Friday, July 22, 2016

From the Archives: Lamar Alexander honored for his work promoting civics, history education

Publisher's note: This article was originally published on Examiner.com on March 5, 2015. The Examiner.com publishing platform was discontinued July 1, 2016, and its web site was scheduled to go dark on or about July 10, 2016.  I am republishing this piece in an effort to preserve it and all my other contributions to Examiner.com since April 6, 2010. It is reposted here without most of the internal links that were in the original.

Lamar Alexander honored for his work promoting civics, history education

Tennessee Senator Lamar Alexander (R) accepted the 2015 John M. Ashbrook Award bestowed by the Ashbrook Center at Ashland University in a brief ceremony at the Library of Congress on March 4.

The Ohio-based Ashbrook Center has presented the annual award since 1983, when the first recipient was President Ronald Reagan. Other recipients have included Speaker of the House John Boehner, former Ambassador to the United Nations Jeane J. Kirkpatrick, and former Vice President Dan Quayle, as well as journalist M. Stanton Evans, who died on March 3.

In presenting the award, Ashbrook Center executive director Roger L. Beckett explained that, about ten years ago, as a result of legislation sponsored by Senator Alexander, the center competed for and received the first federal grant to administer congressional and presidential academies for teachers of American history and civics. From that first grant, which allowed 50 teachers (one from each state) to further their own educations, the Ashbrook Center's programs now include 4,000 middle- and high school teachers annually.

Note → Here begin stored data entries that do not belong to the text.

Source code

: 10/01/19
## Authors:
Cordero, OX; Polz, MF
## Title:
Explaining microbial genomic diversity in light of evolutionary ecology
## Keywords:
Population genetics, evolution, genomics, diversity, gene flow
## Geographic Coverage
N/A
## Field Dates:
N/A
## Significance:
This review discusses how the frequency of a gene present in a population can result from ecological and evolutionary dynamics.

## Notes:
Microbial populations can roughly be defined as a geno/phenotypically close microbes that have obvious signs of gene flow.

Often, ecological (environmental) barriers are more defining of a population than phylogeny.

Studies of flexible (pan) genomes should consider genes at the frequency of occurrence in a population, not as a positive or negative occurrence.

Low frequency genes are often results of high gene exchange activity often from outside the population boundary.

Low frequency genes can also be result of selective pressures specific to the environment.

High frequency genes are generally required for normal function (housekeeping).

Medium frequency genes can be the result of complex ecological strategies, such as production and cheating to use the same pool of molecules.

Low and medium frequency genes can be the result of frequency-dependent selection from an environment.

Beckett said Alexander was chosen to receive the 2015 award “for his integrity of thought and action, for his devotion to principle, and for his dedication to teaching the next generation about what it means to be an American.”

'What it means to be an American'
Alexander recalled that the subject of his maiden speech on the floor of the United States Senate “was the importance of teaching U.S. history in our schools so our children could grow up knowing what it means to be an American.” He noted that the lowest test scores for high school seniors “are not in math or science. They're in United States history.”

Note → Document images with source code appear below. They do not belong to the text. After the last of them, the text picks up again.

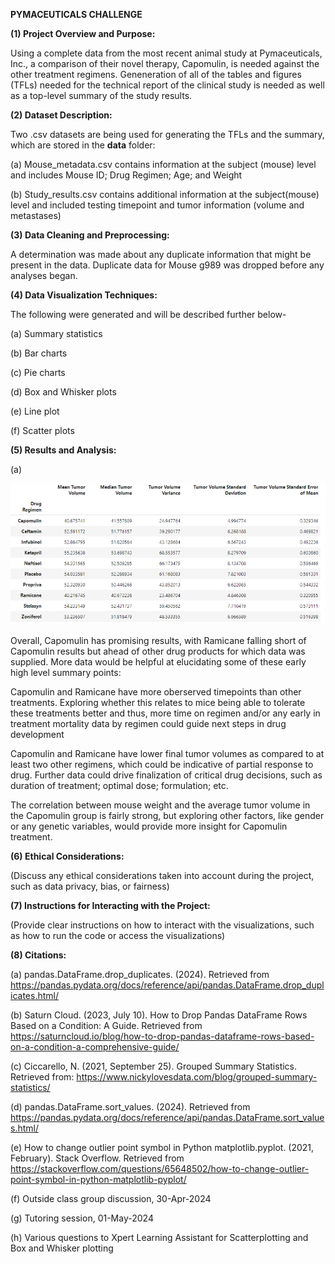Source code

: **PYMACEUTICALS CHALLENGE**


**(1) Project Overview and Purpose:**

Using a complete data from the most recent animal study at Pymaceuticals, Inc., a comparison of their novel therapy, Capomulin, is needed against the other treatment regimens. Geneneration of all of the tables and figures (TFLs) needed for the technical report of the clinical study is needed as well as a top-level summary of the study results.


**(2) Dataset Description:**


Two .csv datasets are being used for generating the TFLs and the summary, which are stored in the **data** folder:


(a) Mouse_metadata.csv contains information at the subject (mouse) level and includes Mouse ID; Drug Regimen; Age; and Weight


(b) Study_results.csv contains additional information at the subject(mouse) level and included testing timepoint and tumor information (volume and metastases)


**(3) Data Cleaning and Preprocessing:**


A determination was made about any duplicate information that might be present in the data. Duplicate data for Mouse g989 was dropped before any analyses began.


**(4) Data Visualization Techniques:**


The following were generated and will be described further below-


(a) Summary statistics

(b) Bar charts

(c) Pie charts

(d) Box and Whisker plots

(e) Line plot

(f) Scatter plots


**(5) Results and Analysis:**


(a)

![Summary Statistics](Output/summary_statistics.png)

Overall, Capomulin has promising results, with Ramicane falling short of Capomulin results but ahead of other drug products for which data was supplied. More data would be helpful at elucidating some of these early high level summary points:

Capomulin and Ramicane have more oberserved timepoints than other treatments. Exploring whether this relates to mice being able to tolerate these treatments better and thus, more time on regimen and/or any early in treatment mortality data by regimen could guide next steps in drug development

Capomulin and Ramicane have lower final tumor volumes as compared to at least two other regimens, which could be indicative of partial response to drug. Further data could drive finalization of critical drug decisions, such as duration of treatment; optimal dose; formulation; etc.

The correlation between mouse weight and the average tumor volume in the Capomulin group is fairly strong, but exploring other factors, like gender or any genetic variables, would provide more insight for Capomulin treatment.


**(6) Ethical Considerations:**


(Discuss any ethical considerations taken into account during the project, such as data privacy, bias, or fairness)


**(7) Instructions for Interacting with the Project:**


(Provide clear instructions on how to interact with the visualizations, such as how to run the code or access the visualizations)


**(8) Citations:**


(a) pandas.DataFrame.drop_duplicates. (2024). Retrieved from https://pandas.pydata.org/docs/reference/api/pandas.DataFrame.drop_duplicates.html/


(b) Saturn Cloud. (2023, July 10). How to Drop Pandas DataFrame Rows Based on a Condition: A Guide. Retrieved from https://saturncloud.io/blog/how-to-drop-pandas-dataframe-rows-based-on-a-condition-a-comprehensive-guide/


(c) Ciccarello, N. (2021, September 25). Grouped Summary Statistics. Retrieved from: https://www.nickylovesdata.com/blog/grouped-summary-statistics/


(d) pandas.DataFrame.sort_values. (2024). Retrieved from https://pandas.pydata.org/docs/reference/api/pandas.DataFrame.sort_values.html/


(e) How to change outlier point symbol in Python matplotlib.pyplot. (2021, February). Stack Overflow. Retrieved from https://stackoverflow.com/questions/65648502/how-to-change-outlier-point-symbol-in-python-matplotlib-pyplot/


(f) Outside class group discussion, 30-Apr-2024


(g) Tutoring session, 01-May-2024


(h) Various questions to Xpert Learning Assistant for Scatterplotting and Box and Whisker plotting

He conceded that “there's not much the federal government ought to try to do about that in local schools” because that kind of involvement at the local level is “not a very good Republican, federalist idea.”

He explained that he was inspired to sponsor congressional and presidential academies for school teachers, one from each state, to learn more about American history and how to teach it better.

Sense of history
He found an ally in the late Senator Ted Kennedy (D-Mass.), who, he said, “had a great sense of American history” and worked to find 21 Democratic cosponsors for Alexander's bill and helped to get it passed – ultimately resulting in the Ashbrook Center's first grant to administer the teacher education program.

Senator Alexander – who was Secretary of Education under George H.W. Bush and is now chairman of the Senate Education Committee – also recalled being at a conference in 1988 when someone asked, “What is the rationale for the public school?”

There was “stunned silence around the room,” he remembered, until Albert Shanker, then the president of the American Federation of Teachers, said, “A public school is for the purpose of teaching immigrant children reading, writing, and arithmetic, and what it means to be an American, with the hope that they'll go home and teach their parents.”

That, Alexander said, is “such a great definition of what we should be doing in our public schools.”

In addition to Lamar Alexander, three previous recipients of the John M. Ashbrook Award were present at the Capitol Hill reception: Lee Edwards, David Keene, and John Von Cannon.